GST’s Impact on the Real Estate Sector in India

This year, the real estate industry in India is set to undergo major transformation with the implementation of the Real Estate (Regulation and Development) Act 2016 (RERA). Another significant change is the implementation of the Goods and Services Tax (GST) from July this year. Exactly how does GST impact the real estate in India? We find out.

Regulation of prices

Though there has been phenomenal growth in Tier 1, 2, and 3 cities, they have not been suitably supported by prices. GST will definitely help in price regulation in this sector.

Although construction services have already been taxable as per VAT for more than a decade, there have been intense litigations over taxability of joint development agreements, transfer of land development rights, and more. Immovable property transactions, or transfer through the sale of immovable property upon completion, would still carry on outside the realm of GST. However, the new GST regime will enable proper indirect taxation of real estate transactions.

Uniform tax structure

In the current scenario, homebuyers end up paying VAT and service tax for residential units, when bookings are made before completion. Other non-creditable costs such as customs duty, CST, entry tax, and excise duty are also incorporated into the final price. In total, these taxes are 22-25% of the home unit prices. Now what will happen from 1st July is that this amalgamation of taxes will be replaced by a single tax, ensuring smooth flow of credits throughout the chain.
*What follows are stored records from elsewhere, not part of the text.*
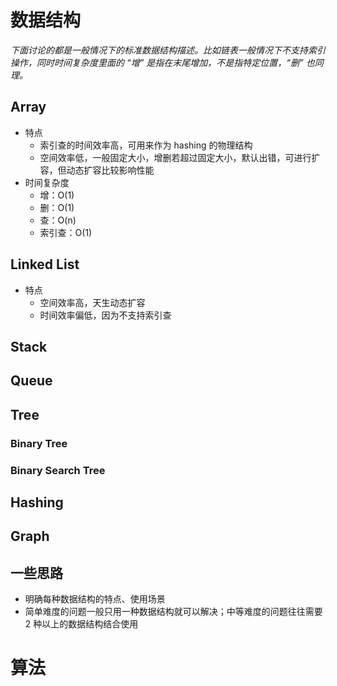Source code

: # 数据结构

*下面讨论的都是一般情况下的标准数据结构描述。比如链表一般情况下不支持索引操作，同时时间复杂度里面的 “增” 是指在末尾增加，不是指特定位置，“删” 也同理。*

##  Array

- 特点
  - 索引查的时间效率高，可用来作为 hashing 的物理结构
  - 空间效率低，一般固定大小，增删若超过固定大小，默认出错，可进行扩容，但动态扩容比较影响性能
- 时间复杂度
  - 增：O(1)
  - 删：O(1)
  - 查：O(n)
  - 索引查：O(1)

## Linked List

- 特点
  - 空间效率高，天生动态扩容
  - 时间效率偏低，因为不支持索引查

## Stack

## Queue

## Tree

### Binary Tree

### Binary Search Tree

## Hashing

## Graph

## 一些思路

- 明确每种数据结构的特点、使用场景
- 简单难度的问题一般只用一种数据结构就可以解决；中等难度的问题往往需要 2 种以上的数据结构结合使用

# 算法
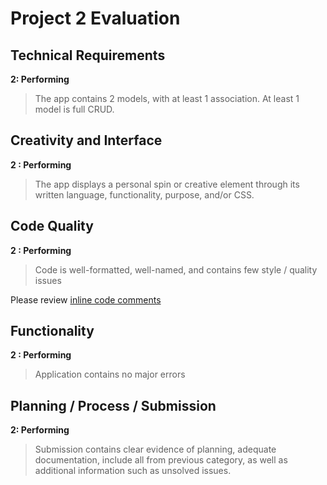 # Project 2 Evaluation

## Technical Requirements

**2: Performing**

>The app contains 2 models, with at least 1 association. At least 1 model is full CRUD.

## Creativity and Interface

**2 : Performing**

> The app displays a personal spin or creative element through its written language, functionality, purpose, and/or CSS.

## Code Quality
**2 : Performing**

> Code is well-formatted, well-named, and contains few style / quality issues

Please review [inline code comments](https://github.com/pohckuan/eveRing/compare/master...nolds9:feedback)

## Functionality

**2 : Performing**
> Application contains no major errors

## Planning / Process / Submission
**2: Performing**
>Submission contains clear evidence of planning, adequate documentation, include all from previous category, as well as additional information such as unsolved issues.
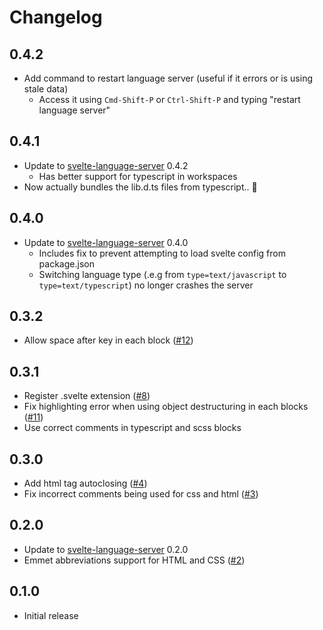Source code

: # Changelog

## 0.4.2

*   Add command to restart language server (useful if it errors or is using stale data)
    *   Access it using `Cmd-Shift-P` or `Ctrl-Shift-P` and typing "restart language server"

## 0.4.1

*   Update to [svelte-language-server](https://github.com/UnwrittenFun/svelte-language-server/tree/v0.4.2) 0.4.2
    *   Has better support for typescript in workspaces
*   Now actually bundles the lib.d.ts files from typescript.. 🤦

## 0.4.0

*   Update to [svelte-language-server](https://github.com/UnwrittenFun/svelte-language-server/tree/v0.4.0) 0.4.0
    *   Includes fix to prevent attempting to load svelte config from package.json
    *   Switching language type (.e.g from `type=text/javascript` to `type=text/typescript`) no longer crashes the server

## 0.3.2

*   Allow space after key in each block ([#12](https://github.com/UnwrittenFun/svelte-vscode/issues/12))

## 0.3.1

*   Register .svelte extension ([#8](https://github.com/UnwrittenFun/svelte-vscode/pull/8))
*   Fix highlighting error when using object destructuring in each blocks ([#11](https://github.com/UnwrittenFun/svelte-vscode/issues/11))
*   Use correct comments in typescript and scss blocks

## 0.3.0

*   Add html tag autoclosing ([#4](https://github.com/UnwrittenFun/svelte-vscode/pull/4))
*   Fix incorrect comments being used for css and html ([#3](https://github.com/UnwrittenFun/svelte-vscode/issues/3))

## 0.2.0

*   Update to [svelte-language-server](https://github.com/UnwrittenFun/svelte-language-server/tree/v0.2.0) 0.2.0
*   Emmet abbreviations support for HTML and CSS ([#2](https://github.com/UnwrittenFun/svelte-vscode/issues/2))

## 0.1.0

*   Initial release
Existing tax liabilities on homebuyers are likely to remain unaffected upon the introduction of GST. At present, a homebuyer ends up paying a number of indirect taxes, which include VAT, service tax and excise duty, amounting to 11%, exclusive of Stamp Duty. As per the new GST regime, indirect taxes will not be counted, and a uniform 12% for purchase of new residential property will be put in place, exclusive of Stamp Duty. It will apply to properties under construction but not on ready-to-shift-in apartments.

As per the tax structure, GST will help reduce construction costs, which are in the hands of the developers, thereby helping maintain or reduce current prices. However, the only bad news can be possible high GST rates (27% GST may become visible, as per news in circulation), which would offset any gains from incremental credits.   

Impact of GST on commercial property developers

Over the years, commercial property developers have had to grapple with high costs, since credit was not available for developing commercial property for the purpose of renting out. Once GST comes into force, a smooth flow of credit and minimization of the unavailability of construction-related credits can be removed. This may bring down project costs, resulting in lower rentals.

GST, along with RERA, will help the real estate industry in taking massive strides in ensuring transparency. Multiple taxation issues, along with those of indirect taxes will now be forgotten. Due to the availability of a seamless all-inclusive channel, GST is also expected to benefit the NRI community, thereby bolstering foreign investment.